-- Exercise brief --
Copy, from the data below, each line that has the word "void".

Stored data
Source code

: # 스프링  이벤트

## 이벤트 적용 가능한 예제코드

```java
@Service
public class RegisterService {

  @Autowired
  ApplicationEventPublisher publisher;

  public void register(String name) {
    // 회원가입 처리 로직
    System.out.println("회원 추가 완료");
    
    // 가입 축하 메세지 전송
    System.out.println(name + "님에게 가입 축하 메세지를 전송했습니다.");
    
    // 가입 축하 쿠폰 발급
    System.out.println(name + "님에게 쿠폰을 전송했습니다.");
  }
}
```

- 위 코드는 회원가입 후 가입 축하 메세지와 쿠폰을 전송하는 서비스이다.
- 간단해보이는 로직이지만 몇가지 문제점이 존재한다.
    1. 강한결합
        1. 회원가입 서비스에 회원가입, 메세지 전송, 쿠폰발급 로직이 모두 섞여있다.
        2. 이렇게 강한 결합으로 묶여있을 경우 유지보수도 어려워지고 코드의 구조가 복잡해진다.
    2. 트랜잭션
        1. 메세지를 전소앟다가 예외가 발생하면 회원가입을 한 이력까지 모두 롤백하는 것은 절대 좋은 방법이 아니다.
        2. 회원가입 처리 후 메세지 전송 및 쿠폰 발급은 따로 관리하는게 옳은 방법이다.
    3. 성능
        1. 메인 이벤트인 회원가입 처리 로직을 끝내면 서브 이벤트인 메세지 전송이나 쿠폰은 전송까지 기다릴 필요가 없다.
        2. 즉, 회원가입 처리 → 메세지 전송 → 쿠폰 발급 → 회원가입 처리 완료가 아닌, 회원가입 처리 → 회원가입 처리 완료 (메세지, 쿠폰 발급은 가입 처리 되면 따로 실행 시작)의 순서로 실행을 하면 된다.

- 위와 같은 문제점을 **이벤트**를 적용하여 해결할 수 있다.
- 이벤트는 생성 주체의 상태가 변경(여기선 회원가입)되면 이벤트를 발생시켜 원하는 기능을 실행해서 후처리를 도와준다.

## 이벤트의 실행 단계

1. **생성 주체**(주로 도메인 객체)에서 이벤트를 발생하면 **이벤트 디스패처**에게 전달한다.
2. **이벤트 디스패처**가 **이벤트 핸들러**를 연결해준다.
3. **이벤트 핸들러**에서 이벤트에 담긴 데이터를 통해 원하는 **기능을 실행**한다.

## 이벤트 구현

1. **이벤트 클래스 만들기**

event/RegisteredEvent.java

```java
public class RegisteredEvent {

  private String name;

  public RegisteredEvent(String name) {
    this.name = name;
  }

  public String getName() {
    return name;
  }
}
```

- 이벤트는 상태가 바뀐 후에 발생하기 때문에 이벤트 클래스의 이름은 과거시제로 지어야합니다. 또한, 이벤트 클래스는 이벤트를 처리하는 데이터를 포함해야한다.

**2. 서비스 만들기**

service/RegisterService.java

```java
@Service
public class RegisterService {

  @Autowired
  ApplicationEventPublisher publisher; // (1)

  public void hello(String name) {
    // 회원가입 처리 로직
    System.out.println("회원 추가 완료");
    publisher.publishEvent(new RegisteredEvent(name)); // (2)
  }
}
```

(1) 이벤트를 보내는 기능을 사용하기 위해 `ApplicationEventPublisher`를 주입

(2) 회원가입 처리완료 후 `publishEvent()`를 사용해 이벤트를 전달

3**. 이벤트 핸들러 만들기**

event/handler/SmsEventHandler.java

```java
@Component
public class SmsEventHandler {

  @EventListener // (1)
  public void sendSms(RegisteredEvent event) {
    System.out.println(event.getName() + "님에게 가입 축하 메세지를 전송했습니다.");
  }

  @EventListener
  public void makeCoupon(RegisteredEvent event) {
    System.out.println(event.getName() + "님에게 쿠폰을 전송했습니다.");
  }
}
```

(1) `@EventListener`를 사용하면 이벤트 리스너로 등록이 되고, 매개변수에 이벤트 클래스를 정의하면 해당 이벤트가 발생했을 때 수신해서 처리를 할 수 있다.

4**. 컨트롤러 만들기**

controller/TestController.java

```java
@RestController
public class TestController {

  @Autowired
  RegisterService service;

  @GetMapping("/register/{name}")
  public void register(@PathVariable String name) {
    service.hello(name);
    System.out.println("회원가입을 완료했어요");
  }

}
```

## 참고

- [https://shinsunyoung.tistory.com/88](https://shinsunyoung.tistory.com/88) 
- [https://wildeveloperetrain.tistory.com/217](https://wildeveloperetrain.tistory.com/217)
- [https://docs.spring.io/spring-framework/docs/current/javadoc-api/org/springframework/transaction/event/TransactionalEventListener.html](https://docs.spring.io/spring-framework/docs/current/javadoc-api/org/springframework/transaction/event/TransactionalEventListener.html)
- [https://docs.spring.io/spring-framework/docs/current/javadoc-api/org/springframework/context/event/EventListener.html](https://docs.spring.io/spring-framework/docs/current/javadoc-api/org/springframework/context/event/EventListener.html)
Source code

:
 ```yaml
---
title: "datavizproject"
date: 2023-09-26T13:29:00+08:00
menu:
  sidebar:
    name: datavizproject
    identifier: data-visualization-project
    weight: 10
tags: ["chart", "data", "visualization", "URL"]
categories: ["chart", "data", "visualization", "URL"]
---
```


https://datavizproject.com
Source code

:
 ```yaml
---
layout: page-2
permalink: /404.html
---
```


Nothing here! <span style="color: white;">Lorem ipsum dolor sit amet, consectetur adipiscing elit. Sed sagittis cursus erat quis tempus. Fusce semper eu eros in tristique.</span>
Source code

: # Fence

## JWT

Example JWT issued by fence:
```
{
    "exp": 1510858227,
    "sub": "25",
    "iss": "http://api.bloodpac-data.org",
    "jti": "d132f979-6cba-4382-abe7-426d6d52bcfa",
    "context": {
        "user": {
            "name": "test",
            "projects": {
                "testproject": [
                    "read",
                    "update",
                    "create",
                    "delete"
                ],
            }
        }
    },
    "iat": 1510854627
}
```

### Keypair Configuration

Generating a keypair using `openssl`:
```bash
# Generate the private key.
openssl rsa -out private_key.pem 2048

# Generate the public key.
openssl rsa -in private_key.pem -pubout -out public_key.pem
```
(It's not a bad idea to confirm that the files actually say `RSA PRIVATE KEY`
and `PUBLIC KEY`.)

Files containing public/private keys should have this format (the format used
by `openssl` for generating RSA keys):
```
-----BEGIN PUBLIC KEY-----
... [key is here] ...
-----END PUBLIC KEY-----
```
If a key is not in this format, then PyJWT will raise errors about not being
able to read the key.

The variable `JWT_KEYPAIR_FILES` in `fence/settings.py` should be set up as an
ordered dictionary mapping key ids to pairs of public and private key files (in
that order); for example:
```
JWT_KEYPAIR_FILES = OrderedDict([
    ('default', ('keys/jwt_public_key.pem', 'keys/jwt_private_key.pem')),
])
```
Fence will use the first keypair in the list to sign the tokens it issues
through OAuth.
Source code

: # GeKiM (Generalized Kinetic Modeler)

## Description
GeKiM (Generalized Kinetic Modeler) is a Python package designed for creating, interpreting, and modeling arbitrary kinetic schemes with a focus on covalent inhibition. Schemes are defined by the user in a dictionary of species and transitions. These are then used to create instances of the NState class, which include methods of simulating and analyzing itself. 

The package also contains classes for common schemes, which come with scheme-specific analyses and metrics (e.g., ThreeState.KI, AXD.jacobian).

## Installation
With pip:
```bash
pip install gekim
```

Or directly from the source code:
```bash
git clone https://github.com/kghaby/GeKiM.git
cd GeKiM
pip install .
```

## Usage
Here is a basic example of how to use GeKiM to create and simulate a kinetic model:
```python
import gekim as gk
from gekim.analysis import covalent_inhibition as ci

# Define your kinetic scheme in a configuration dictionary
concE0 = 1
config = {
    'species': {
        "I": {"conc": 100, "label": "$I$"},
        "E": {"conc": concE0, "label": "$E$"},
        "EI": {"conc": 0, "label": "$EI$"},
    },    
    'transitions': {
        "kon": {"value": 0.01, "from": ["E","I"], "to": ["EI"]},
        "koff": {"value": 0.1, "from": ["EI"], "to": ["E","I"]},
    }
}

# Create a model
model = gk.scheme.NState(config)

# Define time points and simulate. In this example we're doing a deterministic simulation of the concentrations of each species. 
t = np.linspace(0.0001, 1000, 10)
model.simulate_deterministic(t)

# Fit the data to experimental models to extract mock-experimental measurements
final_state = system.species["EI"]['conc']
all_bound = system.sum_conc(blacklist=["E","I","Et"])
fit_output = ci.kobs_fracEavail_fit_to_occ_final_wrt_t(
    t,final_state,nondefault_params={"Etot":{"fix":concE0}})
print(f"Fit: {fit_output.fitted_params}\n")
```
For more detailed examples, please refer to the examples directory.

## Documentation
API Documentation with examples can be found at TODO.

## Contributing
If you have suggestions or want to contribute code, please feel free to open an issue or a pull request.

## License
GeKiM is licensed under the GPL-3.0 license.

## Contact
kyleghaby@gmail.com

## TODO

-- Answer area --
  public void register(String name) {
  public void hello(String name) {
  public void sendSms(RegisteredEvent event) {
  public void makeCoupon(RegisteredEvent event) {
  public void register(@PathVariable String name) {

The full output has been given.